- Goal of the exercise -
Look through the lines below for the word "symmetric", and copy every line that has it.

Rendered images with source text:

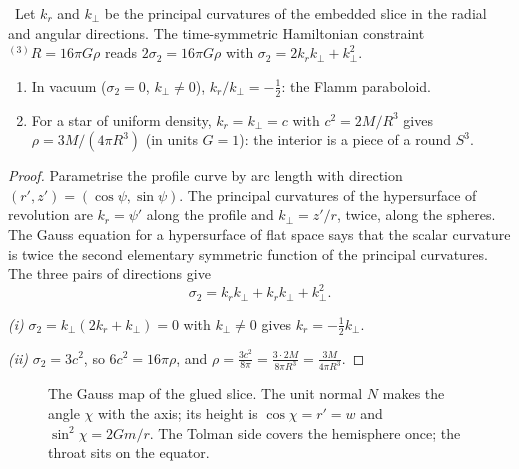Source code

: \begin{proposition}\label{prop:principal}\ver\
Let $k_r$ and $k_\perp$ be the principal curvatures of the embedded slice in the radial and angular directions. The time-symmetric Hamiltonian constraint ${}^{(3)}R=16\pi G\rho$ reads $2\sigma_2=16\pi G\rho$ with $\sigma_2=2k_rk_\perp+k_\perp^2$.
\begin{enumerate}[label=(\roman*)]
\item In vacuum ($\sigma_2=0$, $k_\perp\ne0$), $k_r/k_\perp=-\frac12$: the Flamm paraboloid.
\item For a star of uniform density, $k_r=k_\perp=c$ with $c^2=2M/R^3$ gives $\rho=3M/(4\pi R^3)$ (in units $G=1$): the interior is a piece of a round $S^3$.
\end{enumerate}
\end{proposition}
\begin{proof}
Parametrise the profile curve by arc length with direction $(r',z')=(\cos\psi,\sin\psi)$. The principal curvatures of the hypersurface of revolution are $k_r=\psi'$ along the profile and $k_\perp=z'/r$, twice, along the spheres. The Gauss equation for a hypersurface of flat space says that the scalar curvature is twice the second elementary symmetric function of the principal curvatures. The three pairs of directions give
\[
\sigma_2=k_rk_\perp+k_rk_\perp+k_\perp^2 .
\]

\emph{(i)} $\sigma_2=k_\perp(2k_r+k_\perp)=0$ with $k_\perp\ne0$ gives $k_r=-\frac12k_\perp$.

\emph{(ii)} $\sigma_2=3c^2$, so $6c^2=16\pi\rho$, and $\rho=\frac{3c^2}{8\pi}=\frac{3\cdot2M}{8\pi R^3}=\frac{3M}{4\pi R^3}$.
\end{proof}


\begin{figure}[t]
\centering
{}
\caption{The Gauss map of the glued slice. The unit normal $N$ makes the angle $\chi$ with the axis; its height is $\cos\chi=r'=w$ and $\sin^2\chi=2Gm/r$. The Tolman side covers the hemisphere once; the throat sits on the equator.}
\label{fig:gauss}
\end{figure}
* * *
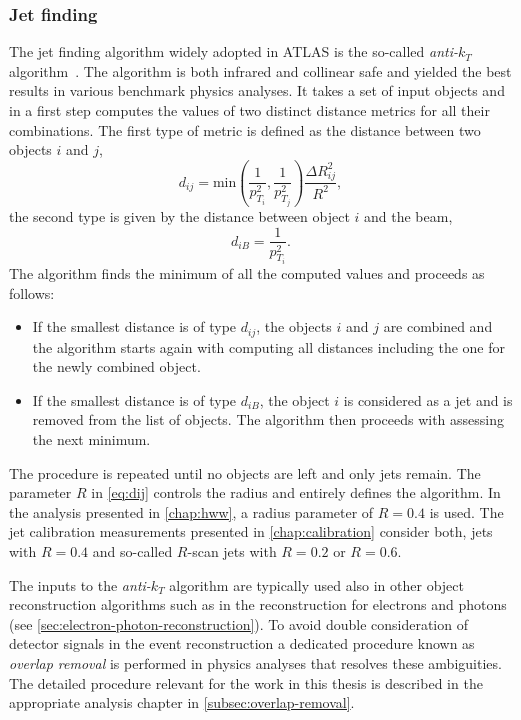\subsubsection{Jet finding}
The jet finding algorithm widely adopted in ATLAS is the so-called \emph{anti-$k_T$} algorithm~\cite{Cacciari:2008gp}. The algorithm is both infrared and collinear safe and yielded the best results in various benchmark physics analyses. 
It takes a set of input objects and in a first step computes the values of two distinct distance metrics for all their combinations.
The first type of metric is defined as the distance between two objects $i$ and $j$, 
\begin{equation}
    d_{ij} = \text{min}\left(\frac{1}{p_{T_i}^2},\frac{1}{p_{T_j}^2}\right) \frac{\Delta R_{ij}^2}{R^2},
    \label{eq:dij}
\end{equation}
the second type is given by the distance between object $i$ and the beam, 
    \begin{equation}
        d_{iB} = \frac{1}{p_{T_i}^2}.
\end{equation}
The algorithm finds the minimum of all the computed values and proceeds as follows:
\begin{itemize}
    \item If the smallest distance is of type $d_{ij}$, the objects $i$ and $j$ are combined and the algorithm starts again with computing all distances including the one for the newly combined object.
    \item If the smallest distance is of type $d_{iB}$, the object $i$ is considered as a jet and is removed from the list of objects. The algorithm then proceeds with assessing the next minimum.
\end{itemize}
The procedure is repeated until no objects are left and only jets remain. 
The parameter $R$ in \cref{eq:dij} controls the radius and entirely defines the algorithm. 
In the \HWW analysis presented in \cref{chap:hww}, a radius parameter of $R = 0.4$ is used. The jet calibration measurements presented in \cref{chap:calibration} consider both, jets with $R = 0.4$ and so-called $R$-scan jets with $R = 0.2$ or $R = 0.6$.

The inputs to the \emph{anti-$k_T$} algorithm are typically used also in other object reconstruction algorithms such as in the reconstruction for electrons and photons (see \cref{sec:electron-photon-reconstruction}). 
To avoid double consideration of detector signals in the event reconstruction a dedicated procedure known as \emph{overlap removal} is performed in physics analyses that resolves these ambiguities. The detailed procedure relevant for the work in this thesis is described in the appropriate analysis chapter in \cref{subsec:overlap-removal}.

- Reply -
Let $k_r$ and $k_\perp$ be the principal curvatures of the embedded slice in the radial and angular directions. The time-symmetric Hamiltonian constraint ${}^{(3)}R=16\pi G\rho$ reads $2\sigma_2=16\pi G\rho$ with $\sigma_2=2k_rk_\perp+k_\perp^2$.
Parametrise the profile curve by arc length with direction $(r',z')=(\cos\psi,\sin\psi)$. The principal curvatures of the hypersurface of revolution are $k_r=\psi'$ along the profile and $k_\perp=z'/r$, twice, along the spheres. The Gauss equation for a hypersurface of flat space says that the scalar curvature is twice the second elementary symmetric function of the principal curvatures. The three pairs of directions give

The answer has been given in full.